Aim of the exercise: Report every line from the following entries that contains the string "setup".

[Provided data]

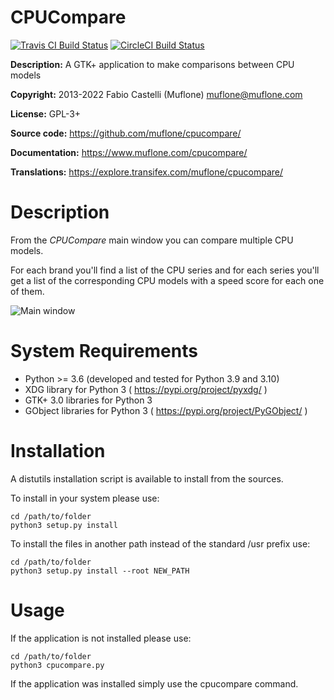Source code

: # CPUCompare

[![Travis CI Build Status](https://img.shields.io/travis/com/muflone/cpucompare/master.svg)](https://www.travis-ci.com/github/muflone/cpucompare)
[![CircleCI Build Status](https://img.shields.io/circleci/project/github/muflone/cpucompare/master.svg)](https://circleci.com/gh/muflone/cpucompare)

**Description:** A GTK+ application to make comparisons between CPU models

**Copyright:** 2013-2022 Fabio Castelli (Muflone) <muflone@muflone.com>

**License:** GPL-3+

**Source code:** https://github.com/muflone/cpucompare/

**Documentation:** https://www.muflone.com/cpucompare/

**Translations:** https://explore.transifex.com/muflone/cpucompare/

# Description

From the *CPUCompare* main window you can compare multiple CPU models.

For each brand you'll find a list of the CPU series and for each series you'll
get a list of the corresponding CPU models with a speed score for each one of
them.

![Main window](https://www.muflone.com/resources/cpucompare/archive/latest/english/main.png)

# System Requirements

* Python >= 3.6 (developed and tested for Python 3.9 and 3.10)
* XDG library for Python 3 ( https://pypi.org/project/pyxdg/ )
* GTK+ 3.0 libraries for Python 3
* GObject libraries for Python 3 ( https://pypi.org/project/PyGObject/ )

# Installation

A distutils installation script is available to install from the sources.

To install in your system please use:

    cd /path/to/folder
    python3 setup.py install

To install the files in another path instead of the standard /usr prefix use:

    cd /path/to/folder
    python3 setup.py install --root NEW_PATH

# Usage

If the application is not installed please use:

    cd /path/to/folder
    python3 cpucompare.py

If the application was installed simply use the cpucompare command.
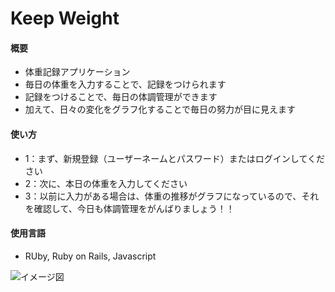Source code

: # Keep Weight
#### 概要
* 体重記録アプリケーション
* 毎日の体重を入力することで、記録をつけられます
* 記録をつけることで、毎日の体調管理ができます
* 加えて、日々の変化をグラフ化することで毎日の努力が目に見えます

#### 使い方
* 1：まず、新規登録（ユーザーネームとパスワード）またはログインしてください
* 2：次に、本日の体重を入力してください
* 3：以前に入力がある場合は、体重の推移がグラフになっているので、それを確認して、今日も体調管理をがんばりましょう！！

#### 使用言語
* RUby, Ruby on Rails, Javascript

![イメージ図](/assets/keep_weight.png)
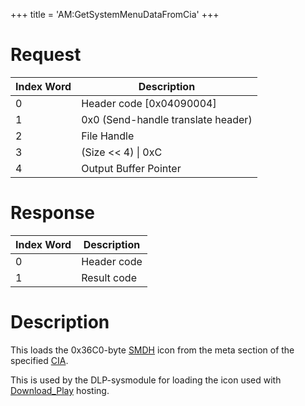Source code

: +++
title = 'AM:GetSystemMenuDataFromCia'
+++

# Request

| Index Word | Description                        |
|------------|------------------------------------|
| 0          | Header code \[0x04090004\]         |
| 1          | 0x0 (Send-handle translate header) |
| 2          | File Handle                        |
| 3          | (Size \<\< 4) \| 0xC               |
| 4          | Output Buffer Pointer              |

# Response

| Index Word | Description |
|------------|-------------|
| 0          | Header code |
| 1          | Result code |

# Description

This loads the 0x36C0-byte [SMDH](SMDH "wikilink") icon from the meta
section of the specified [CIA](CIA "wikilink").

This is used by the DLP-sysmodule for loading the icon used with
[Download_Play](Download_Play "wikilink") hosting.
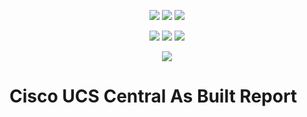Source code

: <p align="center">
    <a alt="PowerShell Gallery Version">
        <img src="https://img.shields.io/powershellgallery/v/AsBuiltReport.Cisco.UcsCentral.svg" /></a>
    <a alt="PS Gallery Downloads">
        <img src="https://img.shields.io/powershellgallery/dt/AsBuiltReport.Cisco.UcsCentral.svg" /></a>
    <a alt="PS Platform">
        <img src="https://img.shields.io/powershellgallery/p/AsBuiltReport.Cisco.UcsCentral.svg" /></a>
</p>
<p align="center">
    <a alt="GitHub Last Commit">
        <img src="https://img.shields.io/github/last-commit/AsBuiltReport/AsBuiltReport.Cisco.UcsCentral/master.svg" /></a>
    <a alt="GitHub License">
        <img src="https://img.shields.io/github/license/AsBuiltReport/AsBuiltReport.Cisco.UcsCentral.svg" /></a>
    <a alt="GitHub Contributors">
        <img src="https://img.shields.io/github/contributors/AsBuiltReport/AsBuiltReport.Cisco.UcsCentral.svg"/></a>
</p>
<p align="center">
    <a alt="Twitter">
            <img src="https://img.shields.io/twitter/follow/AsBuiltReport.svg?style=social"/></a>
</p>

# Cisco UCS Central As Built Report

[/Provided data]

Exercise solution:
    python3 setup.py install
    python3 setup.py install --root NEW_PATH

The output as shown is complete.